**Instructions to follow**
Which lines of the records contain "only"? Collect every one of them.

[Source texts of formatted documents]
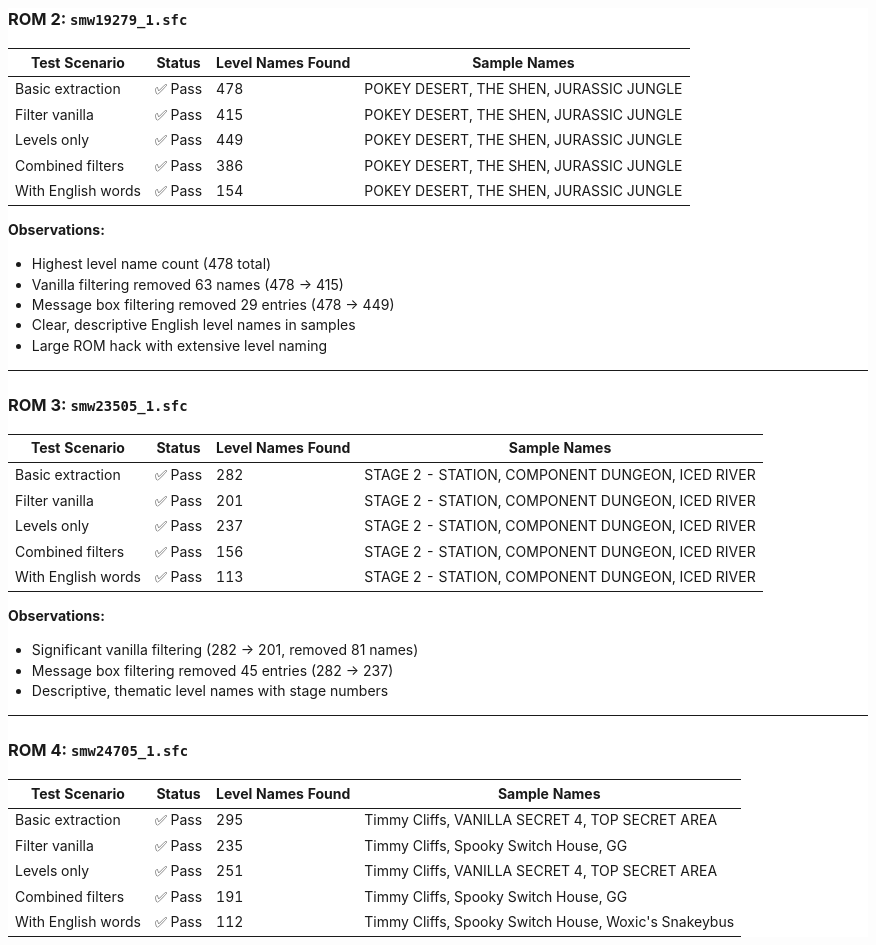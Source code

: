 
### ROM 2: `smw19279_1.sfc`

| Test Scenario | Status | Level Names Found | Sample Names |
|--------------|--------|-------------------|--------------|
| Basic extraction | ✅ Pass | 478 | POKEY DESERT, THE SHEN, JURASSIC JUNGLE |
| Filter vanilla | ✅ Pass | 415 | POKEY DESERT, THE SHEN, JURASSIC JUNGLE |
| Levels only | ✅ Pass | 449 | POKEY DESERT, THE SHEN, JURASSIC JUNGLE |
| Combined filters | ✅ Pass | 386 | POKEY DESERT, THE SHEN, JURASSIC JUNGLE |
| With English words | ✅ Pass | 154 | POKEY DESERT, THE SHEN, JURASSIC JUNGLE |

**Observations:**
- Highest level name count (478 total)
- Vanilla filtering removed 63 names (478 → 415)
- Message box filtering removed 29 entries (478 → 449)
- Clear, descriptive English level names in samples
- Large ROM hack with extensive level naming

---

### ROM 3: `smw23505_1.sfc`

| Test Scenario | Status | Level Names Found | Sample Names |
|--------------|--------|-------------------|--------------|
| Basic extraction | ✅ Pass | 282 | STAGE 2 - STATION, COMPONENT DUNGEON, ICED RIVER |
| Filter vanilla | ✅ Pass | 201 | STAGE 2 - STATION, COMPONENT DUNGEON, ICED RIVER |
| Levels only | ✅ Pass | 237 | STAGE 2 - STATION, COMPONENT DUNGEON, ICED RIVER |
| Combined filters | ✅ Pass | 156 | STAGE 2 - STATION, COMPONENT DUNGEON, ICED RIVER |
| With English words | ✅ Pass | 113 | STAGE 2 - STATION, COMPONENT DUNGEON, ICED RIVER |

**Observations:**
- Significant vanilla filtering (282 → 201, removed 81 names)
- Message box filtering removed 45 entries (282 → 237)
- Descriptive, thematic level names with stage numbers

---

### ROM 4: `smw24705_1.sfc`

| Test Scenario | Status | Level Names Found | Sample Names |
|--------------|--------|-------------------|--------------|
| Basic extraction | ✅ Pass | 295 | Timmy Cliffs, VANILLA SECRET 4, TOP SECRET AREA |
| Filter vanilla | ✅ Pass | 235 | Timmy Cliffs, Spooky Switch House, GG |
| Levels only | ✅ Pass | 251 | Timmy Cliffs, VANILLA SECRET 4, TOP SECRET AREA |
| Combined filters | ✅ Pass | 191 | Timmy Cliffs, Spooky Switch House, GG |
| With English words | ✅ Pass | 112 | Timmy Cliffs, Spooky Switch House, Woxic's Snakeybus |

**Answer to this problem**
| Levels only | ✅ Pass | 449 | POKEY DESERT, THE SHEN, JURASSIC JUNGLE |
| Levels only | ✅ Pass | 237 | STAGE 2 - STATION, COMPONENT DUNGEON, ICED RIVER |
| Levels only | ✅ Pass | 251 | Timmy Cliffs, VANILLA SECRET 4, TOP SECRET AREA |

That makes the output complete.